Saturday, September 20, 2014

Disquieting Vegetarians

I have many friends and acquaintances who are vegetarians, especially at work.  At a hospital, whole departments can tend that way.  I don't often talk with any of them about their reasons.  I imagine they vary among the various elements of health, identification with creatures with faces, and disgust at eating things with blood, fat, and muscle.  None of those moves me greatly, but those make sense to me.

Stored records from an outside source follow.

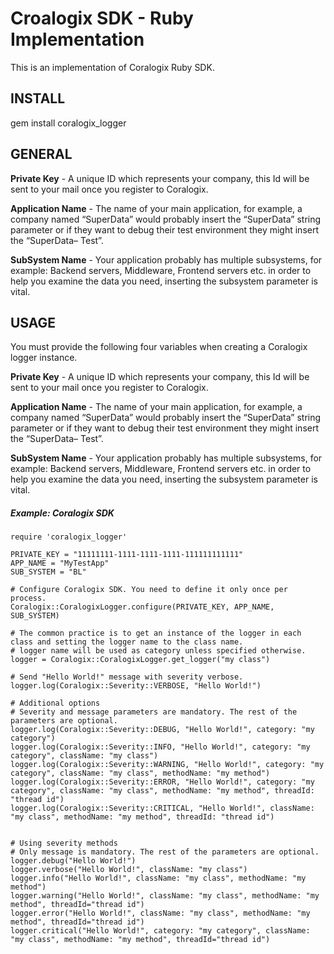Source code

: 
# Croalogix SDK - Ruby Implementation
This is an implementation of Coralogix Ruby SDK.

## INSTALL
gem install coralogix_logger


## GENERAL

**Private Key** - A unique ID which represents your company, this Id will be sent to your mail once you register to Coralogix.

**Application Name** - The name of your main application, for example, a company named “SuperData” would probably insert the “SuperData” string parameter or if they want to debug their test environment they might insert the  “SuperData– Test”.

**SubSystem Name** - Your application probably has multiple subsystems, for example: Backend servers, Middleware, Frontend servers etc. in order to help you examine the data you need, inserting the subsystem parameter is vital.



## USAGE

You must provide the following four variables when creating a Coralogix logger instance.

**Private Key** - A unique ID which represents your company, this Id will be sent to your mail once you register to Coralogix.

**Application Name** - The name of your main application, for example, a company named “SuperData” would probably insert the “SuperData” string parameter or if they want to debug their test environment they might insert the  “SuperData– Test”.

**SubSystem Name** - Your application probably has multiple subsystems, for example: Backend servers, Middleware, Frontend servers etc. in order to help you examine the data you need, inserting the subsystem parameter is vital.

##### Example: Coralogix SDK ####
    require 'coralogix_logger'

    PRIVATE_KEY = "11111111-1111-1111-1111-111111111111"    
    APP_NAME = "MyTestApp"  
    SUB_SYSTEM = "BL"     

    # Configure Coralogix SDK. You need to define it only once per process.
    Coralogix::CoralogixLogger.configure(PRIVATE_KEY, APP_NAME, SUB_SYSTEM)

    # The common practice is to get an instance of the logger in each class and setting the logger name to the class name.
    # logger name will be used as category unless specified otherwise.
    logger = Coralogix::CoralogixLogger.get_logger("my class")
    
    # Send "Hello World!" message with severity verbose. 
    logger.log(Coralogix::Severity::VERBOSE, "Hello World!")

    # Additional options
    # Severity and message parameters are mandatory. The rest of the parameters are optional.
    logger.log(Coralogix::Severity::DEBUG, "Hello World!", category: "my category")
    logger.log(Coralogix::Severity::INFO, "Hello World!", category: "my category", className: "my class")
    logger.log(Coralogix::Severity::WARNING, "Hello World!", category: "my category", className: "my class", methodName: "my method")
    logger.log(Coralogix::Severity::ERROR, "Hello World!", category: "my category", className: "my class", methodName: "my method", threadId: "thread id")
    logger.log(Coralogix::Severity::CRITICAL, "Hello World!", className: "my class", methodName: "my method", threadId: "thread id")


    # Using severity methods
    # Only message is mandatory. The rest of the parameters are optional.
    logger.debug("Hello World!")
    logger.verbose("Hello World!", className: "my class")
    logger.info("Hello World!", className: "my class", methodName: "my method")
    logger.warning("Hello World!", className: "my class", methodName: "my method", threadId="thread id")
    logger.error("Hello World!", className: "my class", methodName: "my method", threadId="thread id")
    logger.critical("Hello World!", category: "my category", className: "my class", methodName: "my method", threadId="thread id")


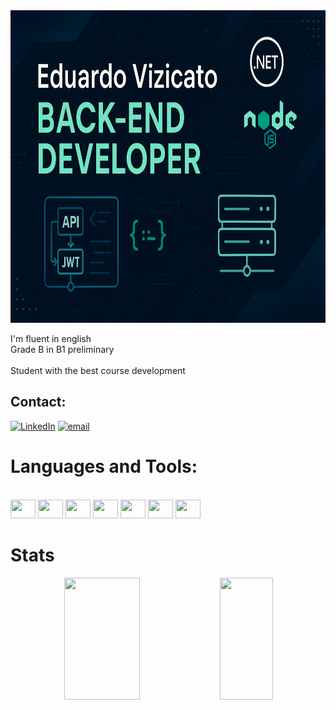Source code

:<img src="/images/Banner.png" width="1000px" height="500px"/>



I'm fluent in english<br>
Grade B in B1 preliminary<br><br>
Student with the best course development

## Contact:
[![LinkedIn](https://img.shields.io/badge/LinkedIn-%230077B5.svg?logo=linkedin&logoColor=white)](https://www.linkedin.com/in/eduardo-vizicato-3a050b244/) [![email](https://img.shields.io/badge/Email-D14836?logo=gmail&logoColor=white)](mailto:eduardovizicato@gmail.com) 

# Languages and Tools:
<div style="display: inline_block"><br>
  <img height="30" width="40" src="https://cdn.jsdelivr.net/gh/devicons/devicon@latest/icons/csharp/csharp-original.svg" />
  <img height="30" width="40" src="https://cdn.jsdelivr.net/gh/devicons/devicon@latest/icons/nodejs/nodejs-original-wordmark.svg" />
  <img height="30" width="40" src="https://cdn.jsdelivr.net/gh/devicons/devicon@latest/icons/microsoftsqlserver/microsoftsqlserver-original-wordmark.svg" />
  <img height="30" width="40" src="https://cdn.jsdelivr.net/gh/devicons/devicon@latest/icons/angular/angular-original.svg">
  <img height="30" width="40" src="https://cdn.jsdelivr.net/gh/devicons/devicon@latest/icons/typescript/typescript-original.svg">
  <img height="30" width="40" src="https://cdn.jsdelivr.net/gh/devicons/devicon@latest/icons/javascript/javascript-original.svg" />
  <img height="30" width="40"  src="https://cdn.jsdelivr.net/gh/devicons/devicon@latest/icons/docker/docker-original.svg" />    
</div>

# Stats
<div align="center">
  <img width="49%" height="195px" src="https://github-readme-stats.vercel.app/api?username=EduardoVizicato&show_icons=true&count_private=true&hide_border=true&title_color=A27B5C&icon_color=3F4E4F&text_color=DCD7C9&bg_color=0d1117" /> 
  <img width="41%" height="195px" src="https://github-readme-stats.vercel.app/api/top-langs/?username=EduardoVizicato&layout=compact&hide_border=true&title_color=A27B5C&text_color=DCD7C9&bg_color=0d1117" />
</div>
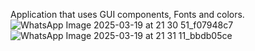 Application that uses GUI components, Fonts and colors.
![WhatsApp Image 2025-03-19 at 21 30 51_f07948c7](https://github.com/user-attachments/assets/171cc780-39d9-47db-a53b-c11dd457d898)
![WhatsApp Image 2025-03-19 at 21 31 11_bbdb05ce](https://github.com/user-attachments/assets/82d14a9b-faa7-4be6-ae56-0b12f1a61b18)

Twice this week I have gotten into chats with vegetarians who were quite emphatic when discussing human beings in another context - overcrowding in her once-small childhood village for one, general coarseness and deterioration of culture for the other - how much they disliked people in general and considered animals more valuable.  They didn't tie it in to their vegetarianism, and I didn't think it was nice to do so myself. It was the first time I'd made this association.

The dual experience prompted me to think back over other conversations in my lifetime.  Obvious selection bias here.  I remembered other vegetarians who had large swaths of humanity they pretty openly disliked.  This just creeps me out.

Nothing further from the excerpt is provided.